> _EXERCISE DETAILS_: Every line from the one holding "CS 2640 Final Project" through the one holding "This document will" in the data below must be returned exactly, both ends included, with pictures left out and nothing else added.

(Beginning of DATASET EXCERPTS)

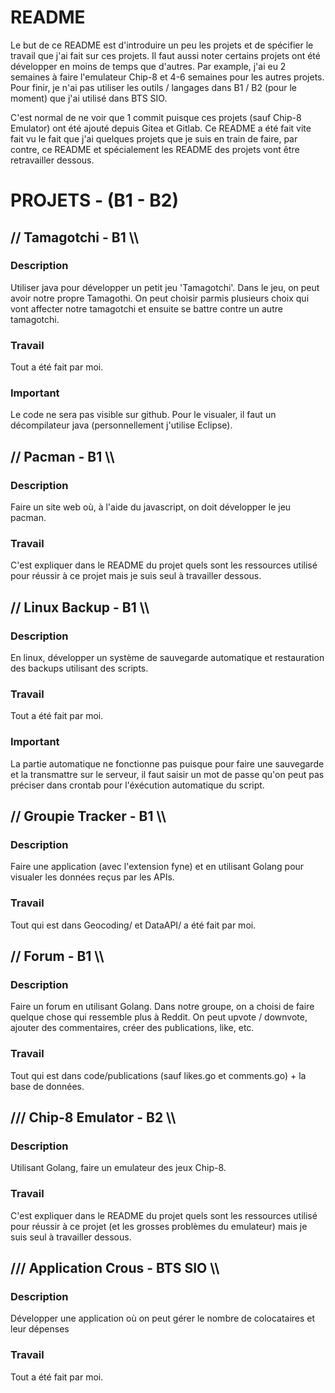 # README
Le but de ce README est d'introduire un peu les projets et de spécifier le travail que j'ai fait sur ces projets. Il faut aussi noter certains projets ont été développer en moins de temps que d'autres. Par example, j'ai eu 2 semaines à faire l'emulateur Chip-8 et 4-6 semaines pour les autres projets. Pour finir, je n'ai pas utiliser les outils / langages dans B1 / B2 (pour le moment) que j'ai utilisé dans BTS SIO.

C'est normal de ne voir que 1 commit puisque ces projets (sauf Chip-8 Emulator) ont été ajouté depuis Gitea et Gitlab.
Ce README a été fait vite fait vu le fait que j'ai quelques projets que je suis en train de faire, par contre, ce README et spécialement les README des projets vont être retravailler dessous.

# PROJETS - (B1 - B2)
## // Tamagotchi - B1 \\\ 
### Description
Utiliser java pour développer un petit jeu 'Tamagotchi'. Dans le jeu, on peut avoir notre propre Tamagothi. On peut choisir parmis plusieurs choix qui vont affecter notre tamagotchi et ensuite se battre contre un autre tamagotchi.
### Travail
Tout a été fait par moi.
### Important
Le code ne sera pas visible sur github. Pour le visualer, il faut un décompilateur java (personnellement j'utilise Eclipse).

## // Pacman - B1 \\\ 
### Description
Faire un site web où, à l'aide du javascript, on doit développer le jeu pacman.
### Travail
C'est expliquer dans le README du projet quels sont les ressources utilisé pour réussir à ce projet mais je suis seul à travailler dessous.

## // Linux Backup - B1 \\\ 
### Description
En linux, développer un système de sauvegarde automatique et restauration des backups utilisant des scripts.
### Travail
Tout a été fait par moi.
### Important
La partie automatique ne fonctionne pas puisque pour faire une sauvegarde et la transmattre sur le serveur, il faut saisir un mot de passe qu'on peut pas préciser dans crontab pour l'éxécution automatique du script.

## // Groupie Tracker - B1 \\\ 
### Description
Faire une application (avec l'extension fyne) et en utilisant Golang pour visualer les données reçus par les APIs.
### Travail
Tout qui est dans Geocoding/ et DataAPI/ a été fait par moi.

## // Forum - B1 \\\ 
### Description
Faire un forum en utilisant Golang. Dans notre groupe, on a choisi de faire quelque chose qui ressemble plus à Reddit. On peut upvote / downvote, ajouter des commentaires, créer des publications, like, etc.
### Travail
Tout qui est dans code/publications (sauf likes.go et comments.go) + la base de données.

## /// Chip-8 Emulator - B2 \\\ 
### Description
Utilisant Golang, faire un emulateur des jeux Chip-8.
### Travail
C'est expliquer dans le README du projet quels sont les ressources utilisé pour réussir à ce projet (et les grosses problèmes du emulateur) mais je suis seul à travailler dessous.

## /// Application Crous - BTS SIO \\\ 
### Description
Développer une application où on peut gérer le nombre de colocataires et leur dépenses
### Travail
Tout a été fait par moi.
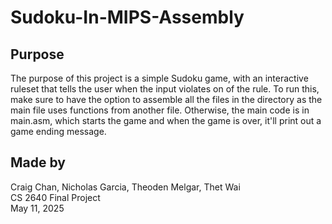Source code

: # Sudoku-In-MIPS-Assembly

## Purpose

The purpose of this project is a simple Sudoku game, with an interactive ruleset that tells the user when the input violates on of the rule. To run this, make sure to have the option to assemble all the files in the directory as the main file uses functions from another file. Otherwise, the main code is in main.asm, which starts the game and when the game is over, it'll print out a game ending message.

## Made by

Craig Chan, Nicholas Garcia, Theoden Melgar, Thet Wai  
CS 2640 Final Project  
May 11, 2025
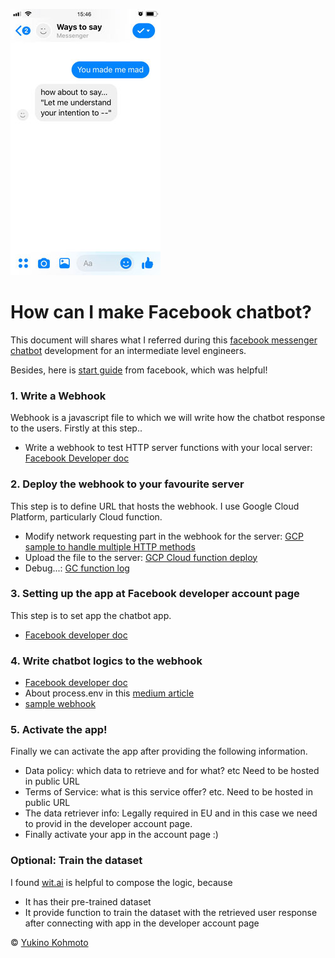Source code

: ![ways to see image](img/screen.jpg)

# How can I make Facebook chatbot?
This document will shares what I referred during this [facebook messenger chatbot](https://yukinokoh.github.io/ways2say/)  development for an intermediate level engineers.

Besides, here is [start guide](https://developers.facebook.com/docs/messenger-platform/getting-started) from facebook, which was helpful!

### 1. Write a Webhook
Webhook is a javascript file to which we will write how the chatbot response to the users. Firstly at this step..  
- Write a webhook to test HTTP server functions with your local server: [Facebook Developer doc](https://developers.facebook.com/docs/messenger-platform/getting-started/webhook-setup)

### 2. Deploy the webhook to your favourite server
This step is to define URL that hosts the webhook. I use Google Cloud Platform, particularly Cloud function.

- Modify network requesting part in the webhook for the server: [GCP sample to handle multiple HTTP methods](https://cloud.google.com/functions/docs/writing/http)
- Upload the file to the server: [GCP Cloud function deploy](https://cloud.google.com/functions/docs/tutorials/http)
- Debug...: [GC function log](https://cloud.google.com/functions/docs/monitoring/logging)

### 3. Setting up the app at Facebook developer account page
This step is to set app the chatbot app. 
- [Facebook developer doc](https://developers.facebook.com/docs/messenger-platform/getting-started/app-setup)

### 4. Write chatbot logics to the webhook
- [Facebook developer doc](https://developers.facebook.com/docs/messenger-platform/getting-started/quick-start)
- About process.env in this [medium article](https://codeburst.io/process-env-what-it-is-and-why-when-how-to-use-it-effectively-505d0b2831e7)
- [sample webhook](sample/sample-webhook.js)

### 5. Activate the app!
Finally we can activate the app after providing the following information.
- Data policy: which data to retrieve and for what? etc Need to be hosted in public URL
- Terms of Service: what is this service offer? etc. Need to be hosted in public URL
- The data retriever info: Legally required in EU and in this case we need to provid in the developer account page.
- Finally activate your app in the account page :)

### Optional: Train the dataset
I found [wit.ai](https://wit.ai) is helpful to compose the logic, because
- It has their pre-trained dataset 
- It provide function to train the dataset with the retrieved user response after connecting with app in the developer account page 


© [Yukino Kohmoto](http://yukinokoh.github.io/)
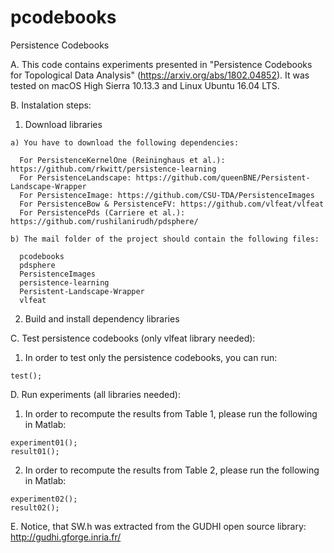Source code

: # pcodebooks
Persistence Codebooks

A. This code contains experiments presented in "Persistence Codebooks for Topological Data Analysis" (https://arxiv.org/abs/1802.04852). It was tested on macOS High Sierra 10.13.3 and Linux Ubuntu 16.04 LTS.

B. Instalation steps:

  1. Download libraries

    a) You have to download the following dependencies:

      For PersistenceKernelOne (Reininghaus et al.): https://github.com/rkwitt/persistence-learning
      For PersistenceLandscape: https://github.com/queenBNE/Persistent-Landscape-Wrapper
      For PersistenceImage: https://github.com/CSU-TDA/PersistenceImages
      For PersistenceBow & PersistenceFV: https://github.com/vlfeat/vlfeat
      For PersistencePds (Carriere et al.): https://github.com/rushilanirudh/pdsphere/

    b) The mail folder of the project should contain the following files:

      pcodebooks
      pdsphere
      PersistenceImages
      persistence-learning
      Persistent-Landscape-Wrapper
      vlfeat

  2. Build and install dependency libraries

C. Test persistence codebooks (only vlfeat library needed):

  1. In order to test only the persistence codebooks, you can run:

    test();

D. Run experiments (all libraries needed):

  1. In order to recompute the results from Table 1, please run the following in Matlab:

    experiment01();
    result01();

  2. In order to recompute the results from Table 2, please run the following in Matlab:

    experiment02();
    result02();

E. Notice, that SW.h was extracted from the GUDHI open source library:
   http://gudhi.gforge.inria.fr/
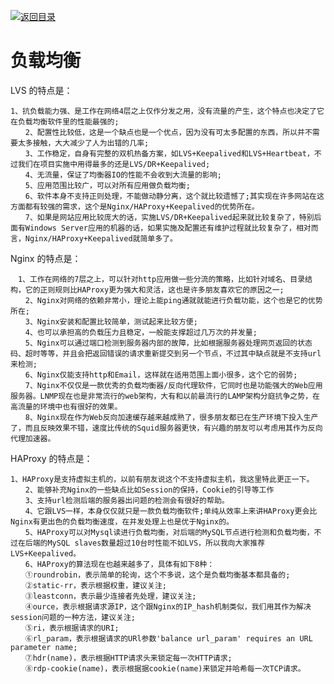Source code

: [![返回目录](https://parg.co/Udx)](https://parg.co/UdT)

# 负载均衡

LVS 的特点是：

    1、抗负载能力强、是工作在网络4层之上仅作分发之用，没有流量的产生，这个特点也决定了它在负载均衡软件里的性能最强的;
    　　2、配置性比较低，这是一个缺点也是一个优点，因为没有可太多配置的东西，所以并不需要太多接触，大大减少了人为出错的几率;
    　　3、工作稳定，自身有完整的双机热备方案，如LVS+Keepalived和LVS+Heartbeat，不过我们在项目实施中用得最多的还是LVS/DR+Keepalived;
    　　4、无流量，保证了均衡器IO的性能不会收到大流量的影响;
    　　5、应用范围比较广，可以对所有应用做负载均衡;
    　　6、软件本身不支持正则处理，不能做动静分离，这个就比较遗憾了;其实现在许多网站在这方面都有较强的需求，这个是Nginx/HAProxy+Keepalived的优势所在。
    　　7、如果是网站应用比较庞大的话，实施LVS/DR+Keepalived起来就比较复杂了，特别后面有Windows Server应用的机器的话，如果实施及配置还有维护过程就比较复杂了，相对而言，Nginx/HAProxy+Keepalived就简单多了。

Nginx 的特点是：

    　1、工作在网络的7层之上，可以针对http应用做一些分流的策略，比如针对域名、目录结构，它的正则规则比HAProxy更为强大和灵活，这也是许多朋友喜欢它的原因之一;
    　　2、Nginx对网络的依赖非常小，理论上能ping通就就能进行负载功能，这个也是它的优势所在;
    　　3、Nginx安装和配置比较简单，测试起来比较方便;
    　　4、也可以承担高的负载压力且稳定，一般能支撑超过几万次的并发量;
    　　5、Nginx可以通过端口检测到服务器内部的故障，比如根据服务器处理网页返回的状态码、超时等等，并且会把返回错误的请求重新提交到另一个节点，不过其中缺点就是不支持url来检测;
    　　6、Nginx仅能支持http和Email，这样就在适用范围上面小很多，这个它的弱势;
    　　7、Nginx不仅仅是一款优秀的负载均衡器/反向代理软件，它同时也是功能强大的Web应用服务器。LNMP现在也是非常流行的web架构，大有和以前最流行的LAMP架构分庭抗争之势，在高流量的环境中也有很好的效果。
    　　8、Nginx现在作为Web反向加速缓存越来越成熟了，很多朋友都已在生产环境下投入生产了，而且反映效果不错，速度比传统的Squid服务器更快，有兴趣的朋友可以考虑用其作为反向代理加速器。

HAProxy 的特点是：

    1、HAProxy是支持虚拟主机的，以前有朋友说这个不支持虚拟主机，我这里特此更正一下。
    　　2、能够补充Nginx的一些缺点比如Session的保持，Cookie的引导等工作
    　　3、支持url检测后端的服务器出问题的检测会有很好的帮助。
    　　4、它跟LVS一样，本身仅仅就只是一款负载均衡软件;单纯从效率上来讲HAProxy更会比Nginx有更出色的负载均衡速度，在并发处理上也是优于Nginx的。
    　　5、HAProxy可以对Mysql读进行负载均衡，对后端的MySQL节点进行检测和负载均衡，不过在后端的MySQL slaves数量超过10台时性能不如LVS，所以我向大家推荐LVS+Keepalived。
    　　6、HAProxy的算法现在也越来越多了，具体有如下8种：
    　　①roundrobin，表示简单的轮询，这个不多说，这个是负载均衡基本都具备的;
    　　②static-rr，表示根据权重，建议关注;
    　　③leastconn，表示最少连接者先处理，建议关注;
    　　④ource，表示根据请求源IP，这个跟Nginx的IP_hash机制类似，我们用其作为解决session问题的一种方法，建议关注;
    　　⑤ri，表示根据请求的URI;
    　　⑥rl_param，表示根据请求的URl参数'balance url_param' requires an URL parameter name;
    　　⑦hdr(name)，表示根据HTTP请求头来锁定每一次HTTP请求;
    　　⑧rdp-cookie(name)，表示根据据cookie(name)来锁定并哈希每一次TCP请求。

(End of DATASET EXCERPTS)

> _FINISHED EXERCISE_:
CS 2640 Final Project  
May 11, 2025
Source code

: ![ways to see image](img/screen.jpg)

# How can I make Facebook chatbot?
This document will shares what I referred during this [facebook messenger chatbot](https://yukinokoh.github.io/ways2say/)  development for an intermediate level engineers.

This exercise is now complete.